A financial advisor’s value proposition includes the ability to understand investment complication, to navigate the economic and market noise, and to provide good judgement and common sense in the allocation and management of investments. People assume that most investor mistakes are made during bear markets. Bull markets are also breeding grounds for investor irrationality. Some investors forget history. They may lose patience for an appropriate investment philosophy. They may be inclined to abandon a carefully crafted financial plan. If investors were to travel the investment journey alone, they would likely generate “negative alpha,” or behave and invest in a way that detracts from their ability to reach future financial objectives.

Not every investor wants or needs an advisor. But this does not suggest that no investors need an advisor.  Without an advisor, many investors buy or sell at the wrong time, or they embrace incorrect asset allocations. Great advisors convince and persuade investors to do what is in their best interests—remain committed to and sustain an allocation and investment philosophy that will meet their long-term objectives.

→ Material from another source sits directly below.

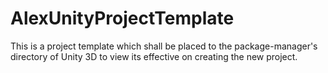 # AlexUnityProjectTemplate
This is a project template which shall be placed to the package-manager's directory of Unity 3D to view its effective on creating the new project.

In a world of fee compression, we appropriately cheer when an ETF drops its management fee by 5, 10, or 20 basis points.  It is well documented that lower fees have the potential to make a difference over time. It is worth recognizing that a financial advisor’s ability to properly allocate an investor, to manage the allocation, and to convince an investor to sustain the allocation through the ups and downs of markets may be worth 500, 1,000, or even 2,000 basis points in a particular year. This is “advisor alpha!” While the scope of the advisor alpha will vary by client and by market conditions in a specific year, this advisor alpha represents the difference between financial success or failure.  It is the difference between a comfortable retirement and running out of money. The notion of “alpha” or outperformance requires skills that many investors do not have but are willing to pay for. Remember, the concept of alpha is “zero sum.” Outperformance from skilled advisors and skilled investors suggests underperformance from unskilled investors and unskilled advisors.